**WHAT IS EXPECTED:**
Every line of the records below that holds the word "Arbitrage" belongs in the answer.

**SUPPLIED RECORDS:**
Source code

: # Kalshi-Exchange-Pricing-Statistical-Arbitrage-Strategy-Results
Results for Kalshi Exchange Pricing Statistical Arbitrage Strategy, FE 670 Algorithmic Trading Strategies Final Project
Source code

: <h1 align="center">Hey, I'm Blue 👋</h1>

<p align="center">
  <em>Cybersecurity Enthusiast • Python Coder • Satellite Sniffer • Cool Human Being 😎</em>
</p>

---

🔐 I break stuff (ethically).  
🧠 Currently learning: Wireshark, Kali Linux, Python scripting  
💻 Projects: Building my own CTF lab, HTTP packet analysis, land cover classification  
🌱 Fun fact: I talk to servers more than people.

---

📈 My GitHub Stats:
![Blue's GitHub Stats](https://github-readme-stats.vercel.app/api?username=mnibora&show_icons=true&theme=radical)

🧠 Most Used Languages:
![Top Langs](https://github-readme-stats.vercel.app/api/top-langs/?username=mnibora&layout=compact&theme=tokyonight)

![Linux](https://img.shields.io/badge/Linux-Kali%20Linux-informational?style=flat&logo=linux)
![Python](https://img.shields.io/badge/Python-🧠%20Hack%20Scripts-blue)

--

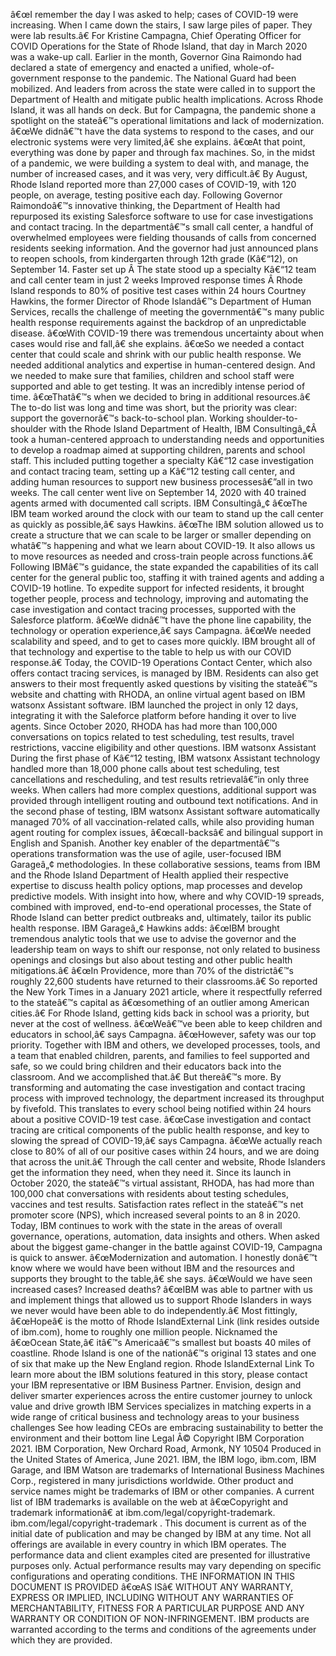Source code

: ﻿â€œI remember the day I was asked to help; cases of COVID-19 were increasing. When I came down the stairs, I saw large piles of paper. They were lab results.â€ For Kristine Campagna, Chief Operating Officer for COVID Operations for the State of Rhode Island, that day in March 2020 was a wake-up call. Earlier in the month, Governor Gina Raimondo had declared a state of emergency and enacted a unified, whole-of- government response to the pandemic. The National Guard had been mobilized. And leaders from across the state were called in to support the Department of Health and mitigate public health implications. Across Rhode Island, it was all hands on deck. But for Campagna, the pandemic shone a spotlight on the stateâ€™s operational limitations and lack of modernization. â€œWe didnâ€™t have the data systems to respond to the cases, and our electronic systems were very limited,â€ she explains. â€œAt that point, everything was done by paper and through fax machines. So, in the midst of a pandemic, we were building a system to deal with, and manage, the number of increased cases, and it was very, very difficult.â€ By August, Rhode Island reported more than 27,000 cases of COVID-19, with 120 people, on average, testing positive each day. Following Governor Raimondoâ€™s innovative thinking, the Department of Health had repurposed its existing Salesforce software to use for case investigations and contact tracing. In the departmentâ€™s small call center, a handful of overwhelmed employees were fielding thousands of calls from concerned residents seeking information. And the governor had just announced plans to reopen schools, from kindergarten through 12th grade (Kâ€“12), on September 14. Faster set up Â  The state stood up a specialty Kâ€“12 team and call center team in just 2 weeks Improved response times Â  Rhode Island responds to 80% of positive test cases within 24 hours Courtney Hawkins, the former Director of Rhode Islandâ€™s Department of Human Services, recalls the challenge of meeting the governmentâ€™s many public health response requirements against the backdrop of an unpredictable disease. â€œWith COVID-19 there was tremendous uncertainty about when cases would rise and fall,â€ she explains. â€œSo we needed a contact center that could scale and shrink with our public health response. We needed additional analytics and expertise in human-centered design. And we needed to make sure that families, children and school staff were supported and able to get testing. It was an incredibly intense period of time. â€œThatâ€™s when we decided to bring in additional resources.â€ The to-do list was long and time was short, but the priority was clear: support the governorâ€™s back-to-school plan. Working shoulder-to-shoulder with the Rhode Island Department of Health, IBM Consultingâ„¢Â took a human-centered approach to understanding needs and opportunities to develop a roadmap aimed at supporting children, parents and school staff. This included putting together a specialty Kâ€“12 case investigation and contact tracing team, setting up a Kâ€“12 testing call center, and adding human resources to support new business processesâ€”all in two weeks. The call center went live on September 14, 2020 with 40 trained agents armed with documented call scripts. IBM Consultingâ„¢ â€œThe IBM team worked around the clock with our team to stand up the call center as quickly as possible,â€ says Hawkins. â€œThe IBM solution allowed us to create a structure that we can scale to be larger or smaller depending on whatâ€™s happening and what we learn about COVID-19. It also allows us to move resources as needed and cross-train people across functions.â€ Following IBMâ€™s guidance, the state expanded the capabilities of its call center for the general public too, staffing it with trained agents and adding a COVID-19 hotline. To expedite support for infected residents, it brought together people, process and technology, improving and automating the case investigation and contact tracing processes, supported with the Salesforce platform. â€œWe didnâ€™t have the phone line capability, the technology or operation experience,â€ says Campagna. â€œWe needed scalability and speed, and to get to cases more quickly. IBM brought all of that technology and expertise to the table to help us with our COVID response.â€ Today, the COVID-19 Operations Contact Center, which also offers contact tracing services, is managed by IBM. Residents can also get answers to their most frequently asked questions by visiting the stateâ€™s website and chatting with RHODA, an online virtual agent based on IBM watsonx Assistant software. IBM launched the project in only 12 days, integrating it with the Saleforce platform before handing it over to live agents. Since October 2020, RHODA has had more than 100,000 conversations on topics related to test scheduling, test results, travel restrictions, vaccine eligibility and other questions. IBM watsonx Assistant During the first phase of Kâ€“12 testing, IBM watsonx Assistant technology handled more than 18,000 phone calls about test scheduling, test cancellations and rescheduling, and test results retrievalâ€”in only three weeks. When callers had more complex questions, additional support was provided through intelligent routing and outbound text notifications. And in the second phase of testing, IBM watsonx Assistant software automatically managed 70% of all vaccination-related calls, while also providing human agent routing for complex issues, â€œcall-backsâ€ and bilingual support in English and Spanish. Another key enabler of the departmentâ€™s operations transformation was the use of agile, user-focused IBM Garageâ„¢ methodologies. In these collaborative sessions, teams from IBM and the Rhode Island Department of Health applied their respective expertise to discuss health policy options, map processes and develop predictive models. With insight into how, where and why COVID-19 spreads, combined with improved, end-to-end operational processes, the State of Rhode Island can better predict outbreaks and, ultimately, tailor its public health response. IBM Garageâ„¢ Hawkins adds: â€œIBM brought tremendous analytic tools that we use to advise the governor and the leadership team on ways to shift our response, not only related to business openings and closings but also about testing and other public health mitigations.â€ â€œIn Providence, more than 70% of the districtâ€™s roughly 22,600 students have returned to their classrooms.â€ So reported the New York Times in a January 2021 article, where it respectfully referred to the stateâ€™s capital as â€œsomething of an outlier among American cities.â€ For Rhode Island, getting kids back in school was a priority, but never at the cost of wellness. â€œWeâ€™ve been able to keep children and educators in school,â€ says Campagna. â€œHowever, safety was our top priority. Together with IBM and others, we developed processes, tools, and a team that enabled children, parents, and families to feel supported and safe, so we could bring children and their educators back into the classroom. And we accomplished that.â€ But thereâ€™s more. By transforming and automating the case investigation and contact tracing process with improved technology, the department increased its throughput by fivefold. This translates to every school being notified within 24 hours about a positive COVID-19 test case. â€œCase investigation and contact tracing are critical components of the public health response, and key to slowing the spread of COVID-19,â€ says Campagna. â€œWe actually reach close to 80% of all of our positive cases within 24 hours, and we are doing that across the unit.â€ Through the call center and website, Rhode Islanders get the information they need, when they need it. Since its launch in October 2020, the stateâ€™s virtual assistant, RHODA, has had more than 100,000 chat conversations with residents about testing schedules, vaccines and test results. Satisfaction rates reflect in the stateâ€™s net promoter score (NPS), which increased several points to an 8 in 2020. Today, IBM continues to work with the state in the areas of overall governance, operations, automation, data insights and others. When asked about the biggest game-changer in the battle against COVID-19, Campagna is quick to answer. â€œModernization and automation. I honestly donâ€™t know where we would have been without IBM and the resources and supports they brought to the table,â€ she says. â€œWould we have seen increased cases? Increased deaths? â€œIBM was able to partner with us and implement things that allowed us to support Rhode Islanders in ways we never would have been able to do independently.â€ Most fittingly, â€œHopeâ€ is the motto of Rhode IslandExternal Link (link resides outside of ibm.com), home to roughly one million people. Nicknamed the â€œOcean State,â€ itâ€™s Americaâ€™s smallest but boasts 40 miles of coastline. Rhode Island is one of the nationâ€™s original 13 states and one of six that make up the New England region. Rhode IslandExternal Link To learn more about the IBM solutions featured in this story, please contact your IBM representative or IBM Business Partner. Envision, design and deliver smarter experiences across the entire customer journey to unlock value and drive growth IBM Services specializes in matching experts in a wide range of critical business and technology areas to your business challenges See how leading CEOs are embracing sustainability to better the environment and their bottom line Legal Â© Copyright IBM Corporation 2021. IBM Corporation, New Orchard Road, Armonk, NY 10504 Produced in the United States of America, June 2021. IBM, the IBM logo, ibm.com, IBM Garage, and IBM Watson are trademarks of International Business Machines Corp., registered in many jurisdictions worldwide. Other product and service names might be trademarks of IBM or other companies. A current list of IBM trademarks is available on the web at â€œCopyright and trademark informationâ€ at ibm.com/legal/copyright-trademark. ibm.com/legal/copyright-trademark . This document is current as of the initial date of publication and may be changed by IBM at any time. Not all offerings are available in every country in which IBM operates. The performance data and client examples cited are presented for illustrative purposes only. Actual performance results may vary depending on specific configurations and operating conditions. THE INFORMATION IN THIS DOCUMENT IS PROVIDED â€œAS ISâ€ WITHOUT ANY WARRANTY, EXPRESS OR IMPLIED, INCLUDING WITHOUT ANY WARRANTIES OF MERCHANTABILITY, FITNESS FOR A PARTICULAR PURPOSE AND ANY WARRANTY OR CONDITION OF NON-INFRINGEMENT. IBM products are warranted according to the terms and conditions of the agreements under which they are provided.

**TASK SOLUTION:**
: # Kalshi-Exchange-Pricing-Statistical-Arbitrage-Strategy-Results
Results for Kalshi Exchange Pricing Statistical Arbitrage Strategy, FE 670 Algorithmic Trading Strategies Final Project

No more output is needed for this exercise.